Slashdot Mirror


Saving Digital History

Gavinsblog writes "The Washington Post is reporting that the Library of Congress in the U.S. plans to initiate the $100 million National Digital Information Infrastructure and Preservation Program (NDIIPP). It is hoped that the project will lead to the preservation of data that is constantly changing on the Internet. But I wonder who will choose what is worth saving?" This may remind you of the LOC's effort to preserve and digitize the audio collection in the National Recording Registry.

5 of 133 comments (clear)

  1. What about the DMCA? by kfg · · Score: 3, Interesting

    Good question. Why not sue them for infringement for reproducing your post and find out?

    KFG

  2. Re:New Media Doesn't Last by Xzzy · · Score: 4, Interesting

    > There are plenty of books that last hundreds of
    > years if kept in appropriate conditions.

    My suspicion is that punch cards will make a return at some point. ;) No, really. Not only does it resolve the longevity issue, but it could also solve the issue of obsolete reading hardware (seems to me it'd be easier for a distant generation to rig up a punch card reader than a cd-rom drive). Punch cards are in a rather obvious format as well, if worst came to worst and humanity nuked itself back to the stone age.. in ten thousand years a disc that looks like a mirror is probably harder to translate than a piece of paper with regularily spaced holes.

    I think the only difference will end up being the material used; how many centuries could a stainless steel plate with pin sized holes last in a library's basement?

  3. From the viewpoint of meme theory... by asparagus · · Score: 3, Interesting

    The important information will save itself without outside help.

    For example if talkorigins.org was wiped out of existance tomorrow, the theories it has created will live on in the minds of those who have read them. These essays can be easily recreated by re-reading the various creationist works. On the other hand, if the various creationist works were destroyed, they would probabally not be recreated because they have already been refuted.

    The history of information is the history of massive portions of it being eliminated, but then either re-printed, re-discovered, or re-invented centuries later.

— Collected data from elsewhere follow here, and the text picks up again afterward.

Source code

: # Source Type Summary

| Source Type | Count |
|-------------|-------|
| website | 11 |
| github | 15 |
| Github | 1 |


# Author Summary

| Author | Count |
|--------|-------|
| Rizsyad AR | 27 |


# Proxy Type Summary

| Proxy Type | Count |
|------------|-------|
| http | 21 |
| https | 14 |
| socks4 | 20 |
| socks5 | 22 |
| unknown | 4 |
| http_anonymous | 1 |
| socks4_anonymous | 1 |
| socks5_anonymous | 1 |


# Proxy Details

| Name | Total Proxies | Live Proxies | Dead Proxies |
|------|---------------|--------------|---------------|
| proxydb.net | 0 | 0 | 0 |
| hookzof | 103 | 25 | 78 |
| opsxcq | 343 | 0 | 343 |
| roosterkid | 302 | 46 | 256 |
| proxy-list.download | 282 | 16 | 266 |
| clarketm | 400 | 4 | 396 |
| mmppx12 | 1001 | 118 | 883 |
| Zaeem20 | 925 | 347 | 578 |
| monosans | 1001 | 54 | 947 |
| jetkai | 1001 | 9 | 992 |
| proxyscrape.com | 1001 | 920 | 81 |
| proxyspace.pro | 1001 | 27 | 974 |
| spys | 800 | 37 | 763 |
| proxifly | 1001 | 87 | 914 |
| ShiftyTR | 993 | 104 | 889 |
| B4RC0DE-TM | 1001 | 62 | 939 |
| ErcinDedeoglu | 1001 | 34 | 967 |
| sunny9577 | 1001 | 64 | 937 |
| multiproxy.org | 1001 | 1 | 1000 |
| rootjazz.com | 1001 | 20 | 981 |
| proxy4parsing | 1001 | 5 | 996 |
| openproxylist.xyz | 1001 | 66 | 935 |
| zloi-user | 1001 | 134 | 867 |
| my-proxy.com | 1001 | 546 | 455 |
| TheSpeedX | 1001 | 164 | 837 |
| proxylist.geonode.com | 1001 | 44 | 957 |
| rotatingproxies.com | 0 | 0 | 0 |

    The Catholic church 'knew' the earth was the center of the universe.

    Along came Copernicus with his helio-centric theory, and the popes tried to lock him in his house for his entire life.

    Now, if the modern versions of these men were to make the same claim, they would be soundly laughed at.

    So, while this is a noble effort, it is merely a collection of data. Time itself the bayesian filter that will determine which parts of the internet are important.

    -Brett

  4. Preservation vs DRM by dpilot · · Score: 4, Interesting

    Since the public domain died back in the 1920's, and since this is about digital content, it stands to reason that pretty much all of the content that LOC is talking of preserving will be covered by some sort of copyright, and an increasing portion will be protected by some sort of DRM. What will the LOC stand be on this?

    Since the LOC seems to hold some of the strings over implementation of the DMCA, they can obviously craft a loophole for themselves. But it will be interesting to see what that loophole is, and how it will work. Will they simply leave the stuff under DRM, and have their own copy of keys, or will they manage to have an unprotected copy?

    Enquiring minds want to know.

    --
    The living have better things to do than to continue hating the dead.
  5. Archive.org, and its limitations by Animats · · Score: 3, Interesting
    There is, of course, archive.org. That's a surprisingly small operation for what it does. A few volunteers work on the server farm (less than a thousand commodity PCs), and there's a little office at the Presidio of San Francisco. The web crawl is done at Alexa, and the Archive is filled from Alexa's backup tapes, which is why it runs so far behind.

    There's a live backup of the Internet Archive at the Library of Alexandria in Egypt. Thus, no single government can censor the archive. More duplicates may be established in other countries.

    Perhaps unfortunately, it's easy to remove material from the archive. Just put a "robots.txt" file on your site, and not only will it not be captured again, the archive will immediately refuse to display copies of the blocked site. This seems to be enough to keep the militant copyright holders happy.

    Most text is saved, but not all pictures, and very little video. This is good enough for most historical purposes.